--- Your assignment ---
Extract each line from the entries below that has the string "column" in it.

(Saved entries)
◇ ◇ ◇ ◇ ◇
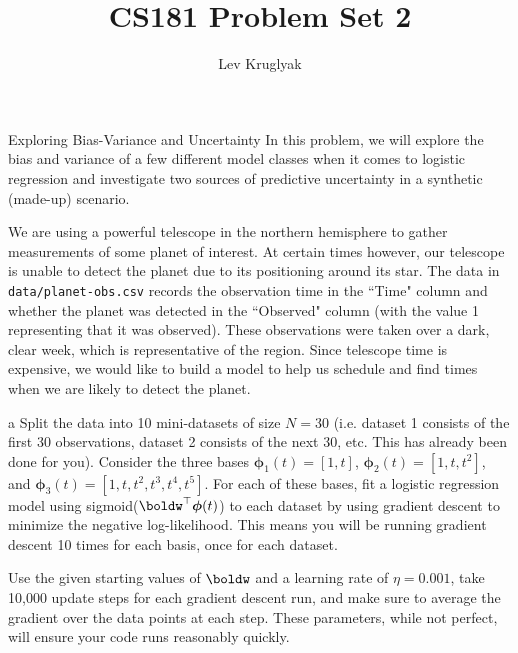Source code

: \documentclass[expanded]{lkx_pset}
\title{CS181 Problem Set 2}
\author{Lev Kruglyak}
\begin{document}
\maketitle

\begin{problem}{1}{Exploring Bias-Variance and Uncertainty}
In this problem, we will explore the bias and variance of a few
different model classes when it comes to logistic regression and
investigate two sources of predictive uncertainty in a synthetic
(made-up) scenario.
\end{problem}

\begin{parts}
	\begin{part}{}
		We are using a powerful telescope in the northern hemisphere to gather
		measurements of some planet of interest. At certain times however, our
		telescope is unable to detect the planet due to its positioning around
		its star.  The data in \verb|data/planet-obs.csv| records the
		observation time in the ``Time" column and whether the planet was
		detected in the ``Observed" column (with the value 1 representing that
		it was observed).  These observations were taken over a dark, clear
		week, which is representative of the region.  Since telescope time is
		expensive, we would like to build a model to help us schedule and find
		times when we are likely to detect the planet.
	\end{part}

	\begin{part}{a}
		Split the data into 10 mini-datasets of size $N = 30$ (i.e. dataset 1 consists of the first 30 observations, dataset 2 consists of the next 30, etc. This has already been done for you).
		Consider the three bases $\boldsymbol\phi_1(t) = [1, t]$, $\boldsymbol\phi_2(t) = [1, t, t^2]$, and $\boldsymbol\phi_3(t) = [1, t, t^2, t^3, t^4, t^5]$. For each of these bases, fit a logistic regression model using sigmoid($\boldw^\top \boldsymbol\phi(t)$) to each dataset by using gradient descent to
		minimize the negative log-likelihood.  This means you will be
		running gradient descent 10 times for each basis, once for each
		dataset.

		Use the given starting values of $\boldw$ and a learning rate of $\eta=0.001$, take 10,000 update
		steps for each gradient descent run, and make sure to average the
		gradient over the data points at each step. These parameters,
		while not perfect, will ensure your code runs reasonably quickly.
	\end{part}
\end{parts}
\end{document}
◇ ◇ ◇ ◇ ◇
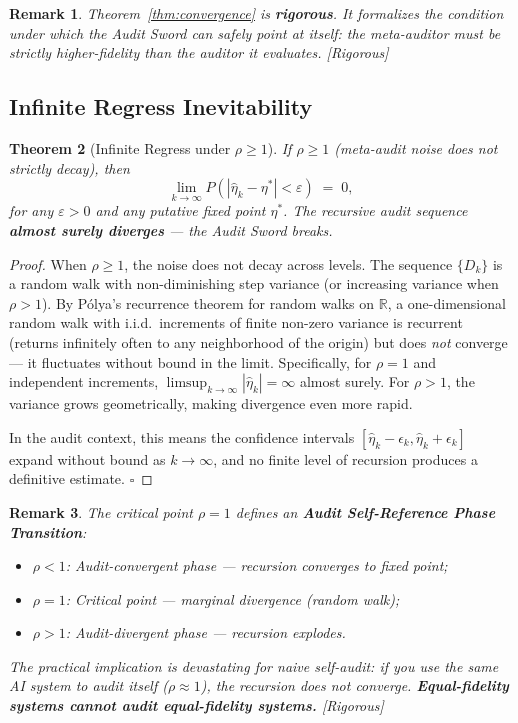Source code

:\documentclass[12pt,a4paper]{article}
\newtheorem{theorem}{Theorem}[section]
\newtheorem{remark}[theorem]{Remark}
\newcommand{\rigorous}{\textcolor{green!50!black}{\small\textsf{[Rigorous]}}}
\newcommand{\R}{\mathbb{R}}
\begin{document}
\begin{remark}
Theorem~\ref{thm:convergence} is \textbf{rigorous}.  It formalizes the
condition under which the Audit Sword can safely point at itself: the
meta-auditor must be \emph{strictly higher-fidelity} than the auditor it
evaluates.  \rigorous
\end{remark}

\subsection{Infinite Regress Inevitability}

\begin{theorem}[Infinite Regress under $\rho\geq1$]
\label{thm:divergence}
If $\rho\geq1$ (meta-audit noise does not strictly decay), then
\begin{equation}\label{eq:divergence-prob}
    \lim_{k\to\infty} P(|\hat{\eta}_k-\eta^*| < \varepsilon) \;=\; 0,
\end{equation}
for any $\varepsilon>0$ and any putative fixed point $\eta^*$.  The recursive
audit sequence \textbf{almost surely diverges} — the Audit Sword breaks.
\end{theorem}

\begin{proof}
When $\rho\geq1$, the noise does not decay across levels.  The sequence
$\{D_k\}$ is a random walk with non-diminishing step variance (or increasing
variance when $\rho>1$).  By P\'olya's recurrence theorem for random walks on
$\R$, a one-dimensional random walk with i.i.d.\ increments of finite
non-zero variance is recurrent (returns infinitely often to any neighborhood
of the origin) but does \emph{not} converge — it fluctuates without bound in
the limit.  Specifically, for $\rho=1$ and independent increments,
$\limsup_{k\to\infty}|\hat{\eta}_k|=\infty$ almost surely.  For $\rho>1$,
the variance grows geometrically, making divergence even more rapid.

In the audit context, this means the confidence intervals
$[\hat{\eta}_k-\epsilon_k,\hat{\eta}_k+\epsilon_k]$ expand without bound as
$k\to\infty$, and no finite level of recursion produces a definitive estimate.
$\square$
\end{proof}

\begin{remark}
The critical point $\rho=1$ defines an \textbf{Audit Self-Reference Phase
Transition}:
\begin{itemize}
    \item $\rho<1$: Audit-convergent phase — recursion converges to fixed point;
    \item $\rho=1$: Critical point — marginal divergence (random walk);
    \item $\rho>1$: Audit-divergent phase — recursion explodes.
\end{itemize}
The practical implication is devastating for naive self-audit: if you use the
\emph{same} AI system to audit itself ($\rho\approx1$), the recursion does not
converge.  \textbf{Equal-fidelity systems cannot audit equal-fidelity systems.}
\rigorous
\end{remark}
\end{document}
◇ ◇ ◇ ◇ ◇
--- Answer for this exercise ---
		observation time in the ``Time" column and whether the planet was
		detected in the ``Observed" column (with the value 1 representing that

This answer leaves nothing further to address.